Task data START

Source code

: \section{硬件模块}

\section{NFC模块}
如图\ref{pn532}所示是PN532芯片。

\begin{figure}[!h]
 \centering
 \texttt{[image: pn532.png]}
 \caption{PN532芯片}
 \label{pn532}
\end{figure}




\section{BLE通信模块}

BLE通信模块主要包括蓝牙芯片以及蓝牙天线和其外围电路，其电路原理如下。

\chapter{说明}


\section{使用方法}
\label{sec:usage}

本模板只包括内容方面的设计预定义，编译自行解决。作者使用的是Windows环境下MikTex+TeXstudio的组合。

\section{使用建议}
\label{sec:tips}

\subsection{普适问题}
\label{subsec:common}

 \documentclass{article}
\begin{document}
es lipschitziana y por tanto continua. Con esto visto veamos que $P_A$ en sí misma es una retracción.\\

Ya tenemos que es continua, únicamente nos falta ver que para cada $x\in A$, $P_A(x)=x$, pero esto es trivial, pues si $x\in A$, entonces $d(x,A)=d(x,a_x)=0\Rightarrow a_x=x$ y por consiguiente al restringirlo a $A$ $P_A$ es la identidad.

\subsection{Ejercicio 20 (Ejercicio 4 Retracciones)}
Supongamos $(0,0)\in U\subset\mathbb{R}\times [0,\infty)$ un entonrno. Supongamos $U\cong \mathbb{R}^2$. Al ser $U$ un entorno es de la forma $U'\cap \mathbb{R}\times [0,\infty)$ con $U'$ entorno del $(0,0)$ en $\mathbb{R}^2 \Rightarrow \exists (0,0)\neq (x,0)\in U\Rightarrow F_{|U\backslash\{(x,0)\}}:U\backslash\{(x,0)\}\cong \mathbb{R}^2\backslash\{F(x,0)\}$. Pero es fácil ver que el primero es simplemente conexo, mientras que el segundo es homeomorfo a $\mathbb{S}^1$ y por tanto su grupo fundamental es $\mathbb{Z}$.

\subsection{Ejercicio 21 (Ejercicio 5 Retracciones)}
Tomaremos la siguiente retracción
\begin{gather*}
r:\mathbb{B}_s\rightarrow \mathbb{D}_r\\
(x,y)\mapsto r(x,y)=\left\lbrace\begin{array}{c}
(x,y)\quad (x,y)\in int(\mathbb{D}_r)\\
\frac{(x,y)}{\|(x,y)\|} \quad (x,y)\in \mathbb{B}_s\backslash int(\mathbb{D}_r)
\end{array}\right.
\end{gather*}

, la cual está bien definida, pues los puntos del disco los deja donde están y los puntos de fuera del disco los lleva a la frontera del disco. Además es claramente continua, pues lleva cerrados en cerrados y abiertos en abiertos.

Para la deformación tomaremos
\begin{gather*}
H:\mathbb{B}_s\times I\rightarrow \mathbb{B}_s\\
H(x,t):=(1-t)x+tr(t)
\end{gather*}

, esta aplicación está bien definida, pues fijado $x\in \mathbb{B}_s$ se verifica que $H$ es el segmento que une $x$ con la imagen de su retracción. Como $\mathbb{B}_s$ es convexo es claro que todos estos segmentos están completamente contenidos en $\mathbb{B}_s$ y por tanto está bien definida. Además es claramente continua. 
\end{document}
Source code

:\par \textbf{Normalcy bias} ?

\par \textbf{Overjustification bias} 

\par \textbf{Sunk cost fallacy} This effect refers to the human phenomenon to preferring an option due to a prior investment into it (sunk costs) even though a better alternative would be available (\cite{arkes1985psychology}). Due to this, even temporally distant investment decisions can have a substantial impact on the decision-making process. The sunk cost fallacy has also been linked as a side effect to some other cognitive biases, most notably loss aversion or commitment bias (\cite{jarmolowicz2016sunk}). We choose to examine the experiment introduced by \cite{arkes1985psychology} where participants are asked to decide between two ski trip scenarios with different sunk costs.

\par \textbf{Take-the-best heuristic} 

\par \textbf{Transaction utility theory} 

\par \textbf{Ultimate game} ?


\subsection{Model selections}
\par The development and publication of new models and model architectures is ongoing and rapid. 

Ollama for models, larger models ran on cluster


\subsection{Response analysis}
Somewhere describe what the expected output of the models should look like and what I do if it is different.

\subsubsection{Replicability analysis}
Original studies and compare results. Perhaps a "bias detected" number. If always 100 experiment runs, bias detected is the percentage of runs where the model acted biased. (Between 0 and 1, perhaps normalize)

Task data END

Problem to work on:
Please copy every line from the entries that includes the word "models".

Solution to the problem:
\par The development and publication of new models and model architectures is ongoing and rapid. 
Ollama for models, larger models ran on cluster
Somewhere describe what the expected output of the models should look like and what I do if it is different.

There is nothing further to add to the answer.